[Opening Records supplied section]

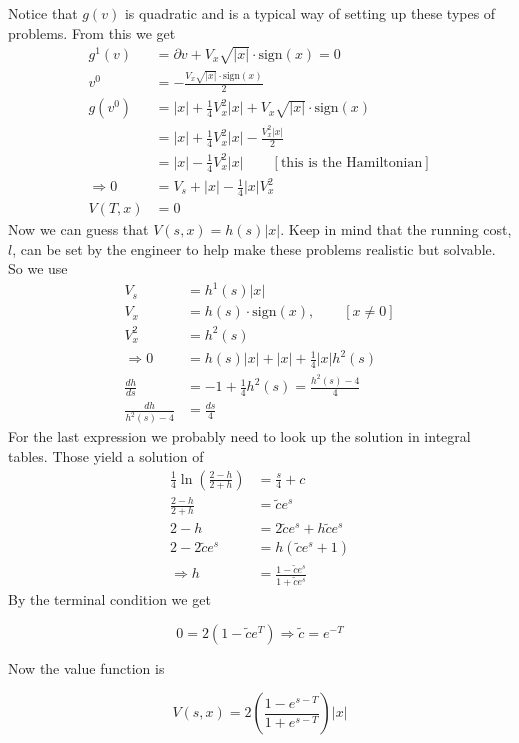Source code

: \begin{example}
Notice that $g(v)$ is quadratic and is a typical way of setting up these types of problems.
From this we get
\begin{align*}
g^1(v) &= \partial v + V_x\sqrt{|x|}\cdot \text{sign}(x) = 0 \\
v^0 &= -\frac{V_x\sqrt{|x|}\cdot\text{sign}(x)}{2} \\
g(v^0) &= |x| + \frac{1}{4}V_x^2|x| + V_x\sqrt{|x|}\cdot\text{sign}(x) \\
&= |x| + \frac{1}{4}V_x^2|x| - \frac{V_x^2|x|}{2} \\
&= |x| - \frac{1}{4}V_x^2|x| \qquad [\text{this is the Hamiltonian}] \\
\Rightarrow 0 &= V_s + |x| - \frac{1}{4}|x|V_x^2 \\
V(T,x) &= 0
\end{align*}
Now we can guess that $V(s,x) = h(s)|x|$.
Keep in mind that the running cost, $l$, can be set by the engineer to help make these problems realistic but solvable.
So we use
\begin{align*}
V_s &= h^1(s)|x| \\
V_x &= h(s)\cdot\text{sign}(x), \qquad [x\neq0] \\
V_x^2 &= h^2(s) \\
\Rightarrow 0 &= h(s)|x| + |x| + \frac{1}{4}|x|h^2(s) \\
\frac{dh}{ds} &= -1 + \frac{1}{4}h^2(s) = \frac{h^2(s)-4}{4} \\
\frac{dh}{h^2(s)-4} &= \frac{ds}{4}
\end{align*}
For the last expression we probably need to look up the solution in integral tables.
Those yield a solution of
\begin{align*}
\frac{1}{4}\ln\left(\frac{2-h}{2+h}\right) &= \frac{s}{4} + c \\
\frac{2-h}{2+h} &= \tilde{c}e^s \\
2-h &= 2\tilde{c}e^s + h\tilde{c}e^s \\
2-2\tilde{c}e^s &= h(\tilde{c}e^s+1) \\
\Rightarrow h &= \frac{1-\tilde{c}e^s}{1+\tilde{c}e^s}
\end{align*}
By the terminal condition we get

\begin{equation*}
0 = 2(1-\tilde{c}e^T) \Rightarrow \tilde{c} = e^{-T}
\end{equation*}

Now the value function is

\begin{equation*}
V(s,x) = 2\left(\frac{1-e^{s-T}}{1+e^{s-T}}\right)|x|
\end{equation*}


\end{example}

[Closing Records supplied section]

Directions for this task » Search the records for the string "sign" and return every line in which it occurs.

Response to this task »
g^1(v) &= \partial v + V_x\sqrt{|x|}\cdot \text{sign}(x) = 0 \\
v^0 &= -\frac{V_x\sqrt{|x|}\cdot\text{sign}(x)}{2} \\
g(v^0) &= |x| + \frac{1}{4}V_x^2|x| + V_x\sqrt{|x|}\cdot\text{sign}(x) \\
V_x &= h(s)\cdot\text{sign}(x), \qquad [x\neq0] \\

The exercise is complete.